Beneath the tarmac is often the original layer of setts or cobbles. Leaving this intact provides the fine load spreading function of a setted street. If laid properly each sett settles a small amount relative to its neighbour, and the street does not pothole or form deep sunken areas. When a utility company contractor digs down they destroy this load spreading mattress and instead of re-laying it (too expensive in the short term mentality) they dump in granular fill (Type 1).
Having destroyed the puddle clay or cold tar 'seal' that most quality setted streets are laid on the granular fill, usually dumped in without any filter membrane or geotextile reinforcement, can migrate down and outwards in to the soil of the sub grade, with ground water flows (or water introduced by the tar band seal of the repair failing) the fine material is lubricated and pumps with traffic loadings and moves away even more rapidly as a slurry, creating voids and causing progressive and continuous collapse, and never-ending revisits to top up the tar without actually fixing the problem.

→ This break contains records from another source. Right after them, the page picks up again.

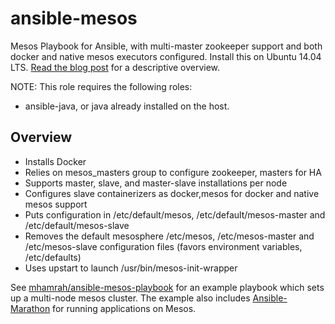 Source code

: ansible-mesos
=============

Mesos Playbook for Ansible, with multi-master zookeeper support and both docker and native mesos executors configured.  Install this on Ubuntu 14.04 LTS. [Read the blog post](http://blog.michaelhamrah.com/2014/06/setting-up-a-multi-node-mesos-cluster-running-docker-haproxy-and-marathon-with-ansible/) for a descriptive overview.

NOTE: This role requires the following roles:

  - ansible-java, or java already installed on the host.

## Overview

- Installs Docker
- Relies on mesos_masters group to configure zookeeper, masters for HA
- Supports master, slave, and master-slave installations per node
- Configures slave containerizers as docker,mesos for docker and native mesos support
- Puts configuration in /etc/default/mesos, /etc/default/mesos-master and /etc/default/mesos-slave
- Removes the default mesosphere /etc/mesos, /etc/mesos-master and /etc/mesos-slave configuration files (favors environment variables, /etc/defaults)
- Uses upstart to launch /usr/bin/mesos-init-wrapper

See [mhamrah/ansible-mesos-playbook](https://github.com/mhamrah/ansible-mesos-playbook) for an example playbook which sets up a multi-node mesos cluster. The example also includes [Ansible-Marathon](https://github.com/mhamrah/ansible-marathon) for running applications on Mesos.
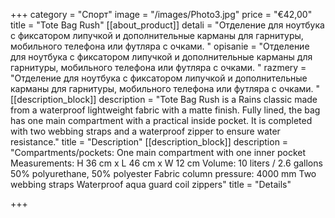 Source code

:+++
category = "Спорт"
image = "/images/Photo3.jpg"
price = "€42,00"
title = "Tote Bag Rush"
[[about_product]]
detali = "Отделение для ноутбука с фиксатором липучкой и дополнительные карманы для гарнитуры, мобильного телефона или футляра с очками. "
opisanie = "Отделение для ноутбука с фиксатором липучкой и дополнительные карманы для гарнитуры, мобильного телефона или футляра с очками. "
razmery = "Отделение для ноутбука с фиксатором липучкой и дополнительные карманы для гарнитуры, мобильного телефона или футляра с очками. "
[[description_block]]
description = "Tote Bag Rush is a Rains classic made from a waterproof lightweight fabric with a matte finish. Fully lined, the bag has one main compartment with a practical inside pocket. It is completed with two webbing straps and a waterproof zipper to ensure water resistance."
title = "Description"
[[description_block]]
description = "Compartments/pockets: One main compartment with one inner pocket Measurements: H 36 cm x L 46 cm x W 12 cm Volume: 10 liters / 2.6 gallons 50% polyurethane, 50% polyester Fabric column pressure: 4000 mm Two webbing straps Waterproof aqua guard coil zippers"
title = "Details"

+++
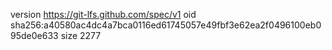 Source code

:version https://git-lfs.github.com/spec/v1
oid sha256:a40580ac4dc4a7bca0116ed61745057e49fbf3e62ea2f0496100eb095de0e633
size 2277
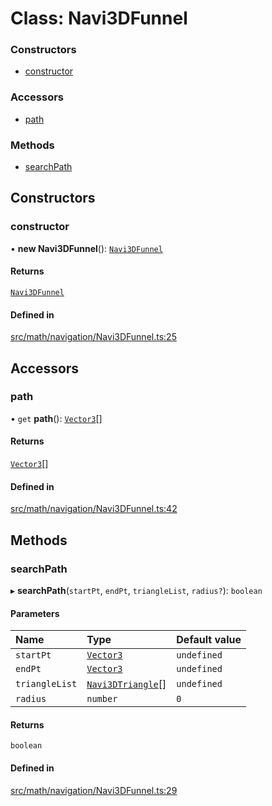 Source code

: # Class: Navi3DFunnel

### Constructors

- [constructor](Navi3DFunnel.md#constructor)

### Accessors

- [path](Navi3DFunnel.md#path)

### Methods

- [searchPath](Navi3DFunnel.md#searchpath)

## Constructors

### constructor

• **new Navi3DFunnel**(): [`Navi3DFunnel`](Navi3DFunnel.md)

#### Returns

[`Navi3DFunnel`](Navi3DFunnel.md)

#### Defined in

[src/math/navigation/Navi3DFunnel.ts:25](https://github.com/Orillusion/orillusion/blob/main/src/math/navigation/Navi3DFunnel.ts#L25)

## Accessors

### path

• `get` **path**(): [`Vector3`](Vector3.md)[]

#### Returns

[`Vector3`](Vector3.md)[]

#### Defined in

[src/math/navigation/Navi3DFunnel.ts:42](https://github.com/Orillusion/orillusion/blob/main/src/math/navigation/Navi3DFunnel.ts#L42)

## Methods

### searchPath

▸ **searchPath**(`startPt`, `endPt`, `triangleList`, `radius?`): `boolean`

#### Parameters

| Name | Type | Default value |
| :------ | :------ | :------ |
| `startPt` | [`Vector3`](Vector3.md) | `undefined` |
| `endPt` | [`Vector3`](Vector3.md) | `undefined` |
| `triangleList` | [`Navi3DTriangle`](Navi3DTriangle.md)[] | `undefined` |
| `radius` | `number` | `0` |

#### Returns

`boolean`

#### Defined in

[src/math/navigation/Navi3DFunnel.ts:29](https://github.com/Orillusion/orillusion/blob/main/src/math/navigation/Navi3DFunnel.ts#L29)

Other incompetence includes relaying Cockburn Street with the wrong sort of setts in too loose a bond (the old surface was smooth top setts laid with a high quality of tight joints and a joy to ride down at speed, as I did daily when commuting by train to Glasgow, and the rapidly re-done cross-roads of High Street and Bridges where the new bond was laid parallel to the bridges and rapidly fell apart before the original and proper 45 degrees pattern was restored.